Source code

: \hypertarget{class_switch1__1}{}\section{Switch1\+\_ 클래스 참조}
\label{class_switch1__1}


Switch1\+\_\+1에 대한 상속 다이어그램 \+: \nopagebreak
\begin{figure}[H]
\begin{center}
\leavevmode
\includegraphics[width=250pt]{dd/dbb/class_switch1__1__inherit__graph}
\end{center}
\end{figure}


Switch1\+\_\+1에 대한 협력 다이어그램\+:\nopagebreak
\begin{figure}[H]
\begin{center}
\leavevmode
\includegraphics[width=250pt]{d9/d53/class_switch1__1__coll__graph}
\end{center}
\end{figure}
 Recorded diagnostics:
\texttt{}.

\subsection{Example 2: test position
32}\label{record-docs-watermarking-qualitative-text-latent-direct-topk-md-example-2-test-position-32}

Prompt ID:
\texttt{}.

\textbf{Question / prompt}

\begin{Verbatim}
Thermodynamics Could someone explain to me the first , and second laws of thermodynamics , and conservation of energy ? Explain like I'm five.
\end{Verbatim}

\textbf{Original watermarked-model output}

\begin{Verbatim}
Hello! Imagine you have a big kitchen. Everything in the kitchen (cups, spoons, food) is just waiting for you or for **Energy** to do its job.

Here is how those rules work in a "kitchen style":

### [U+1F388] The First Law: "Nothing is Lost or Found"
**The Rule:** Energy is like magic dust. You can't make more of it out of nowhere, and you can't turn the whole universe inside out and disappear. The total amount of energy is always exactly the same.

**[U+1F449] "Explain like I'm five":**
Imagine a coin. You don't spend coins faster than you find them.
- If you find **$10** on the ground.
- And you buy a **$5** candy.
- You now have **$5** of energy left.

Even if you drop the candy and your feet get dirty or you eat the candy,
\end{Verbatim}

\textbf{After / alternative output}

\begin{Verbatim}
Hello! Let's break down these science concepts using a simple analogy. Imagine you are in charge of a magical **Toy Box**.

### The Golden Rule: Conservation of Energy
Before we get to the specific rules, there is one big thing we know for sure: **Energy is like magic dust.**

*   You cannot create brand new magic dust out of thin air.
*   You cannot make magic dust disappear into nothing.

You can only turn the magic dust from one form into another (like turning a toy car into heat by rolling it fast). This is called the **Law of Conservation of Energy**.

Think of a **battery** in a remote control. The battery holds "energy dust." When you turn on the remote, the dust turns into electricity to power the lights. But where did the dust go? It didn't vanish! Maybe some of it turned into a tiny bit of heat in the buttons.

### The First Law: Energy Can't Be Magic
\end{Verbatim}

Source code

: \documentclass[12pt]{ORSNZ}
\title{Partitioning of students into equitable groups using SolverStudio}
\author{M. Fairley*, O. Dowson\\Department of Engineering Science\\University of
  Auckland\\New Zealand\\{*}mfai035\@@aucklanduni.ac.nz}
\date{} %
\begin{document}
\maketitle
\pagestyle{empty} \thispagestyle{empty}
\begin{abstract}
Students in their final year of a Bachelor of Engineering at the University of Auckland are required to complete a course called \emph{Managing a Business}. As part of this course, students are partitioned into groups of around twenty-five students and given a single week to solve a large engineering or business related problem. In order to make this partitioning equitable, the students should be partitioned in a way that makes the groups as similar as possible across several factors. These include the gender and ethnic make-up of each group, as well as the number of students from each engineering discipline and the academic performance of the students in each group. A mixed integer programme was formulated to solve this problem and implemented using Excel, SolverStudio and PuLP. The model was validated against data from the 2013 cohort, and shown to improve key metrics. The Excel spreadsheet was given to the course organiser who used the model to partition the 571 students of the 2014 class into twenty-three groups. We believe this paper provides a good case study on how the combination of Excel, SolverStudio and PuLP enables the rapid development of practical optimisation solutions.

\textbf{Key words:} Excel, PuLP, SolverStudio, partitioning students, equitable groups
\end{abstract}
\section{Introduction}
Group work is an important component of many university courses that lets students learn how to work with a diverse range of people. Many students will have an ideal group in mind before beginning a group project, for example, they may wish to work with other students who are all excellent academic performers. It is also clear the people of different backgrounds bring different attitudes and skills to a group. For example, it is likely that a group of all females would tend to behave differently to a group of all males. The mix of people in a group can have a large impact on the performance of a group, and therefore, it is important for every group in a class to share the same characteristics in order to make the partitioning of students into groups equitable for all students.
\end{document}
----
**Exercise**
Retype the entries one by one, exactly.

**Answer area**
Source code

: \hypertarget{class_switch1__1}{}\section{Switch1\+\_ 클래스 참조}
\label{class_switch1__1}


Switch1\+\_\+1에 대한 상속 다이어그램 \+: \nopagebreak
\begin{figure}[H]
\begin{center}
\leavevmode
\includegraphics[width=250pt]{dd/dbb/class_switch1__1__inherit__graph}
\end{center}
\end{figure}


Switch1\+\_\+1에 대한 협력 다이어그램\+:\nopagebreak
\begin{figure}[H]
\begin{center}
\leavevmode
\includegraphics[width=250pt]{d9/d53/class_switch1__1__coll__graph}
\end{center}
\end{figure}
 Recorded diagnostics:
\texttt{}.

\subsection{Example 2: test position
32}\label{record-docs-watermarking-qualitative-text-latent-direct-topk-md-example-2-test-position-32}

Prompt ID:
\texttt{}.

\textbf{Question / prompt}

\begin{Verbatim}
Thermodynamics Could someone explain to me the first , and second laws of thermodynamics , and conservation of energy ? Explain like I'm five.
\end{Verbatim}

\textbf{Original watermarked-model output}

\begin{Verbatim}
Hello! Imagine you have a big kitchen. Everything in the kitchen (cups, spoons, food) is just waiting for you or for **Energy** to do its job.

Here is how those rules work in a "kitchen style":

### [U+1F388] The First Law: "Nothing is Lost or Found"
**The Rule:** Energy is like magic dust. You can't make more of it out of nowhere, and you can't turn the whole universe inside out and disappear. The total amount of energy is always exactly the same.

**[U+1F449] "Explain like I'm five":**
Imagine a coin. You don't spend coins faster than you find them.
- If you find **$10** on the ground.
- And you buy a **$5** candy.
- You now have **$5** of energy left.

Even if you drop the candy and your feet get dirty or you eat the candy,
\end{Verbatim}

\textbf{After / alternative output}

\begin{Verbatim}
Hello! Let's break down these science concepts using a simple analogy. Imagine you are in charge of a magical **Toy Box**.

### The Golden Rule: Conservation of Energy
Before we get to the specific rules, there is one big thing we know for sure: **Energy is like magic dust.**

*   You cannot create brand new magic dust out of thin air.
*   You cannot make magic dust disappear into nothing.

You can only turn the magic dust from one form into another (like turning a toy car into heat by rolling it fast). This is called the **Law of Conservation of Energy**.

Think of a **battery** in a remote control. The battery holds "energy dust." When you turn on the remote, the dust turns into electricity to power the lights. But where did the dust go? It didn't vanish! Maybe some of it turned into a tiny bit of heat in the buttons.

### The First Law: Energy Can't Be Magic
\end{Verbatim}

Source code

: \documentclass[12pt]{ORSNZ}
\title{Partitioning of students into equitable groups using SolverStudio}
\author{M. Fairley*, O. Dowson\\Department of Engineering Science\\University of
  Auckland\\New Zealand\\{*}mfai035\@@aucklanduni.ac.nz}
\date{} %
\begin{document}
\maketitle
\pagestyle{empty} \thispagestyle{empty}
\begin{abstract}
Students in their final year of a Bachelor of Engineering at the University of Auckland are required to complete a course called \emph{Managing a Business}. As part of this course, students are partitioned into groups of around twenty-five students and given a single week to solve a large engineering or business related problem. In order to make this partitioning equitable, the students should be partitioned in a way that makes the groups as similar as possible across several factors. These include the gender and ethnic make-up of each group, as well as the number of students from each engineering discipline and the academic performance of the students in each group. A mixed integer programme was formulated to solve this problem and implemented using Excel, SolverStudio and PuLP. The model was validated against data from the 2013 cohort, and shown to improve key metrics. The Excel spreadsheet was given to the course organiser who used the model to partition the 571 students of the 2014 class into twenty-three groups. We believe this paper provides a good case study on how the combination of Excel, SolverStudio and PuLP enables the rapid development of practical optimisation solutions.

\textbf{Key words:} Excel, PuLP, SolverStudio, partitioning students, equitable groups
\end{abstract}
\section{Introduction}
Group work is an important component of many university courses that lets students learn how to work with a diverse range of people. Many students will have an ideal group in mind before beginning a group project, for example, they may wish to work with other students who are all excellent academic performers. It is also clear the people of different backgrounds bring different attitudes and skills to a group. For example, it is likely that a group of all females would tend to behave differently to a group of all males. The mix of people in a group can have a large impact on the performance of a group, and therefore, it is important for every group in a class to share the same characteristics in order to make the partitioning of students into groups equitable for all students.
\end{document}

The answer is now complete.